Le Covid-19 a tout déconstruit, mis presque toutes les activités au ralenti ou presqu’au point mort. Dans la capitale du Fouladou, les conducteurs de motos de Jakarta semblent être les plus impactés négativement par cette situation et la plupart se sont retrouvés au chômage. Jeunes, adultes et autres d’un âge avancé, ces motocyclistes sont dans la galère depuis que l’Etat a pris des mesures de sécurité dans le transport pour rompre la chaîne de contamination. Ce qui a provoqué la suspension du transport des motos Jakarta.
Cette mesure a provoqué un arrêt brutal de ce business florissant dans la ville. «Et là, ces nombreux conducteurs qui ont fini d’en faire un métier ne se nourrissent plus de ce travail. Pourtant certains avaient abandonné leur métier de mécanicien ou de menuisier pour s’adonner aux motos Jakarta où on gagne plus d’argent», disent-ils. C’est donc un rêve qui se brise à cause du coronavirus, qui n’a épargné aucun secteur d’activités. Si certains sont repartis à leurs anciens métiers, d’autres par contre cherchent vainement à trouver du travail pour subvenir à leurs besoins. Au même moment d’autres plus jeunes se faufilent dans les rues et ruelles à la recherche de clients sous le regard strict des Forces de l’ordre, intransigeantes sur le respect des mesures. «Même si la plupart d’entre eux sont des responsables de familles, la mesure n’a ni excuse ni tolérance.
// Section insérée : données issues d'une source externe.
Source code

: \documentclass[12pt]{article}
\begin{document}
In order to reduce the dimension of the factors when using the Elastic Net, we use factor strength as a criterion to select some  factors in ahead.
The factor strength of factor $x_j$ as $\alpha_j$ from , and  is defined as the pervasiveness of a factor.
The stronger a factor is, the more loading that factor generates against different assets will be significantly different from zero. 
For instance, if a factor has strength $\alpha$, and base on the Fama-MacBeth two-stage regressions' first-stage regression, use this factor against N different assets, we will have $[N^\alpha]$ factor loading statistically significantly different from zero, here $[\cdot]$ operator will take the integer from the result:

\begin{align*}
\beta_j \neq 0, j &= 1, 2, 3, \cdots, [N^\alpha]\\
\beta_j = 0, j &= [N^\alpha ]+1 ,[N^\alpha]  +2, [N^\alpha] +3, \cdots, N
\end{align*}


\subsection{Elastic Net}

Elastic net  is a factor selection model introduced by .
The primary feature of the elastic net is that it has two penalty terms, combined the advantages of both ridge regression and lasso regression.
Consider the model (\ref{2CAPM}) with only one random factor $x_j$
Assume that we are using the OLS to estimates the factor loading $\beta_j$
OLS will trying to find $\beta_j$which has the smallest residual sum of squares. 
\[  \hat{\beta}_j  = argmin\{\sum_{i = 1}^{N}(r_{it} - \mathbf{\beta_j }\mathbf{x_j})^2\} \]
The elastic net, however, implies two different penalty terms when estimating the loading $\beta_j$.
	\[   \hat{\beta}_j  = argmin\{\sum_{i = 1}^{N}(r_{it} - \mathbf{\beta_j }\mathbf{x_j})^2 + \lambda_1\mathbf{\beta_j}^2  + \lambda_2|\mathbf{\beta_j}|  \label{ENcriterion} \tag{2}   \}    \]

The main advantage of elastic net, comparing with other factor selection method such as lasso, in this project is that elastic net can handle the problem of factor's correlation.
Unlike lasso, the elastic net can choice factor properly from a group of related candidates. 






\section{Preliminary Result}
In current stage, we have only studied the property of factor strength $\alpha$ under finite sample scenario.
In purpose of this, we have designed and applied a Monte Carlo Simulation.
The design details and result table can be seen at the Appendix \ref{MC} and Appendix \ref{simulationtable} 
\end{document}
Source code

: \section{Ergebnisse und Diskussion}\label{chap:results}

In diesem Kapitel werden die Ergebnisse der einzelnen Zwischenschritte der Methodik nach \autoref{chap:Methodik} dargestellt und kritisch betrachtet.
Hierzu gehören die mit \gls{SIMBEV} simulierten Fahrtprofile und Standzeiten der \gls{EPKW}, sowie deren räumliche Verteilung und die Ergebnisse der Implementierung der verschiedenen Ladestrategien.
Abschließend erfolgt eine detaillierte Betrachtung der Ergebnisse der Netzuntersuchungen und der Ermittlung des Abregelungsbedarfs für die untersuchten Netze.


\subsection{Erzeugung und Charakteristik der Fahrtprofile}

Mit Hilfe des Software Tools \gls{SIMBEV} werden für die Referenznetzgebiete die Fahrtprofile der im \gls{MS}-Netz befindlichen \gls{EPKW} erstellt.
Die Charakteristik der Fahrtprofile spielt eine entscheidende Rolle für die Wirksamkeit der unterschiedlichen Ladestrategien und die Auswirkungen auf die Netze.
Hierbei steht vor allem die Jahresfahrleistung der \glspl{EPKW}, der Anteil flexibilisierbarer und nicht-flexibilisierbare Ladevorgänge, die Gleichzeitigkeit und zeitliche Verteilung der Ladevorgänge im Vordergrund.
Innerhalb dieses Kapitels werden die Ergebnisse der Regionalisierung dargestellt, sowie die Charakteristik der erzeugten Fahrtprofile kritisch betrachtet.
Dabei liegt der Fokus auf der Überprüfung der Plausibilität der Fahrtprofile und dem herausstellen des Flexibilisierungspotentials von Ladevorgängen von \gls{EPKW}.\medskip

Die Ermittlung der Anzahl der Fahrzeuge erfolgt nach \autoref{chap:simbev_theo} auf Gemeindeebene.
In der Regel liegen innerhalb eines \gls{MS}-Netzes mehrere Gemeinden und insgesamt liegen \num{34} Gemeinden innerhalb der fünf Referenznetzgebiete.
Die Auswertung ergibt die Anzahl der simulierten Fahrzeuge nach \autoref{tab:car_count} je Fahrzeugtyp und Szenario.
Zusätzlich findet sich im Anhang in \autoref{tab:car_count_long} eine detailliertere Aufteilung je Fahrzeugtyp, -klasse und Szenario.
Etant donné que certains de ces conducteurs n’habitent pas la ville de Kolda, ces derniers sont rentrés se confiner dans leurs villages ou d’autres villes», racontent les conducteurs devenus de véritables oisifs errants.
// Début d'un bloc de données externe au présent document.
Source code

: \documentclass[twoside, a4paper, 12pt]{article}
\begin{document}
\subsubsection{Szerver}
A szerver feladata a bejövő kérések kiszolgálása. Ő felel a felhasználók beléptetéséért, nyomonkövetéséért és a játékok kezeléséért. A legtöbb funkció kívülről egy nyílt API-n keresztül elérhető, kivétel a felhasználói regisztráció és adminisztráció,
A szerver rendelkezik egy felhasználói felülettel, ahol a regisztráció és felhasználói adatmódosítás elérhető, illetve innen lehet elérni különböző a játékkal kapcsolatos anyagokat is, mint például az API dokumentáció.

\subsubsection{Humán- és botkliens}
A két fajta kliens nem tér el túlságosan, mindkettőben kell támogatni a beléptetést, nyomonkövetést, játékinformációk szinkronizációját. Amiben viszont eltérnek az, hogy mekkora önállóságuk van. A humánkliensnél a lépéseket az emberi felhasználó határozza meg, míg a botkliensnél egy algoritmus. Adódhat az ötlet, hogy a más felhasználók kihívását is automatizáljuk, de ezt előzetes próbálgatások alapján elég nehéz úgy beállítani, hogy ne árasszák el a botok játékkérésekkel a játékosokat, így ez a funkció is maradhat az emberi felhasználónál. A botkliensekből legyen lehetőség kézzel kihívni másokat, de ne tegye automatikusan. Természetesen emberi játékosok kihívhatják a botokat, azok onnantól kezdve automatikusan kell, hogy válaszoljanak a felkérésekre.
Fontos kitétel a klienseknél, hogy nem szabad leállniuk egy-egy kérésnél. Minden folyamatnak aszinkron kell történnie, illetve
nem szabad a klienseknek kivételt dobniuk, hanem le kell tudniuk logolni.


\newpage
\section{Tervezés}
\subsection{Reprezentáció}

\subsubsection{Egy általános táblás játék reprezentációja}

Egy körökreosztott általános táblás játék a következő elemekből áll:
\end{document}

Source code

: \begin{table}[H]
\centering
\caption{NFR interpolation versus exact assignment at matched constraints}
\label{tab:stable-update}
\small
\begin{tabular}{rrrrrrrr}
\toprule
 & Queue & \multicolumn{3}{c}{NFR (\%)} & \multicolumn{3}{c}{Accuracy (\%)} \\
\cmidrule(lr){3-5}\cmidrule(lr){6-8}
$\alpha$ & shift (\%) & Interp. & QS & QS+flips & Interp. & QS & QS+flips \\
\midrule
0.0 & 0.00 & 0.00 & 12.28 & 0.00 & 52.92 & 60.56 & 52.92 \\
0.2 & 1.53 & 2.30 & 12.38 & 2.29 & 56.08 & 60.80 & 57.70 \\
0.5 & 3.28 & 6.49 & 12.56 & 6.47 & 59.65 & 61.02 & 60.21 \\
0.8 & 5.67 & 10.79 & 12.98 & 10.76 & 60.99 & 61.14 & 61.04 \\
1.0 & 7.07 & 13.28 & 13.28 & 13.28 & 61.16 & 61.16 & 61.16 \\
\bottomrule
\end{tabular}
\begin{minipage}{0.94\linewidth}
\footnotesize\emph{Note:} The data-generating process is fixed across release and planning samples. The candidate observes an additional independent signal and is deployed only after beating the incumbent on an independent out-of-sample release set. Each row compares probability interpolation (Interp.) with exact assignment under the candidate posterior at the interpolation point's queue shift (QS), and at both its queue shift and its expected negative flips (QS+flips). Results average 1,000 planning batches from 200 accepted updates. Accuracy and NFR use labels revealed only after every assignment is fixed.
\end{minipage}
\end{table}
Aujourd’hui, les rues de la cité de Koli et Dado sont vides de conducteurs de motos Jakarta. Marié à deux épouses, Amadou Peter Diallo n’a pas les mots pour décrire cette situation : «Il faut prier pour la fin de la maladie. Une maladie que son collègue assis à ses côtés qualifie de malheur qui détruit les couples qui ne vivent que de ce travail.» Devant l’impossibilité de trouver des clients, quelques rares conducteurs font du transport de bagages pour arrondir leur… fin de journée. «Le prix du taxi est à 500 F et les populations trouvent cela cher et préfèrent marcher à cause de l’absence des motos Jakarta», racontent ces jeunes.
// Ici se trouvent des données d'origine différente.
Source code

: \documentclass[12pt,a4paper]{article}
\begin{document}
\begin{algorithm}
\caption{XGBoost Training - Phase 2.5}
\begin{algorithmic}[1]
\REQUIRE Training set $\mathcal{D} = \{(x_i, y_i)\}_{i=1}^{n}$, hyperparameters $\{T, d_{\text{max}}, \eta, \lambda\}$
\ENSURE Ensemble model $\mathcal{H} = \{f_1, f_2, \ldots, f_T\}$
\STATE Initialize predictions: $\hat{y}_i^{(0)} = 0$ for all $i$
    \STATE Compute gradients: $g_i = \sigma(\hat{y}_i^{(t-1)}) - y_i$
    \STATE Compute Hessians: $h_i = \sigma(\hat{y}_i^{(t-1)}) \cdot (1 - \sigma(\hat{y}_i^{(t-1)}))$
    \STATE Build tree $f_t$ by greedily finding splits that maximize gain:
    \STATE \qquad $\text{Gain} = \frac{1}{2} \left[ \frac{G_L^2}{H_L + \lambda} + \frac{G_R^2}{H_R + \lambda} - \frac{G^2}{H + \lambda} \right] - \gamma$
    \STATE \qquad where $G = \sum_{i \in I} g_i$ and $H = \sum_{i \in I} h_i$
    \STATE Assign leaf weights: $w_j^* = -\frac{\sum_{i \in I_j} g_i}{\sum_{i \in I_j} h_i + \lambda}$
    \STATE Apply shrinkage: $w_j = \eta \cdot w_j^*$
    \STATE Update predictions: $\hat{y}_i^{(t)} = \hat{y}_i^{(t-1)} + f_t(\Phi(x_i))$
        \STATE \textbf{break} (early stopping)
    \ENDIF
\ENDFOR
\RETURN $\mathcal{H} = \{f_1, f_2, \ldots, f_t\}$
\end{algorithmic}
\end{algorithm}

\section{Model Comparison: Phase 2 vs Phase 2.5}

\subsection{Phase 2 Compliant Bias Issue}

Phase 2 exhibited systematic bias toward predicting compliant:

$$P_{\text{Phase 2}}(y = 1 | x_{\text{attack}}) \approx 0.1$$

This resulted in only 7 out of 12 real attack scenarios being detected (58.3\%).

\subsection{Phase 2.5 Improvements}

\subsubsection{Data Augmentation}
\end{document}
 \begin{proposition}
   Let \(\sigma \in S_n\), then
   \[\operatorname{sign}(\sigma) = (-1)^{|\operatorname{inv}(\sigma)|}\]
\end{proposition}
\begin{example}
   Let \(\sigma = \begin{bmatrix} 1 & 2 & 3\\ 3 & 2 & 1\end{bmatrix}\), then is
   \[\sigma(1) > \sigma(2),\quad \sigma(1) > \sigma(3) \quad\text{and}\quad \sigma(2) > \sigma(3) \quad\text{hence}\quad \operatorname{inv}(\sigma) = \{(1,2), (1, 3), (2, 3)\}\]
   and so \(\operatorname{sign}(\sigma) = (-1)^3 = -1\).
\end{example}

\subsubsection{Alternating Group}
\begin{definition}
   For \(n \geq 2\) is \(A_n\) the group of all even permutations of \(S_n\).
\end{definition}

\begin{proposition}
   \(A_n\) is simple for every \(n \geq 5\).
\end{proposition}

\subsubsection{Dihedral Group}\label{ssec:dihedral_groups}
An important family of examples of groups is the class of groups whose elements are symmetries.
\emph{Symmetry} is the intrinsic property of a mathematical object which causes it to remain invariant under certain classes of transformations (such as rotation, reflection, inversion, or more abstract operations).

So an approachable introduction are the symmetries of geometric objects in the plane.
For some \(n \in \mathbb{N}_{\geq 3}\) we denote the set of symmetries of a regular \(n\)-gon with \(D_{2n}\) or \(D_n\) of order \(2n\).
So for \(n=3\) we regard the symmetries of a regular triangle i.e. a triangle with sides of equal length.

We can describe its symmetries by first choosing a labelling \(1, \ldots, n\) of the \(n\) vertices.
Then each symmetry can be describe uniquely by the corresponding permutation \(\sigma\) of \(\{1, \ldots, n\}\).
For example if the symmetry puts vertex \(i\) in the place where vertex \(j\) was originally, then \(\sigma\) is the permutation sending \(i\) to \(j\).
Le ralentissement de leurs activités a impacté aussi les différentes stations d’essence de Kolda. «Ce n’est plus le grand rush des motos Jakarta. C’est un véritable manque à gagner. Dans tous les cas, les mesures s’imposent et les conducteurs de motos Jakarta vivent l’enfer d’un métier qui ne fonctionne plus à cause du coronavirus», confie un pompiste. Pour alléger la souffrance de ces jeunes, le président du Conseil départemental leur promet un appui de 500 mille F Cfa.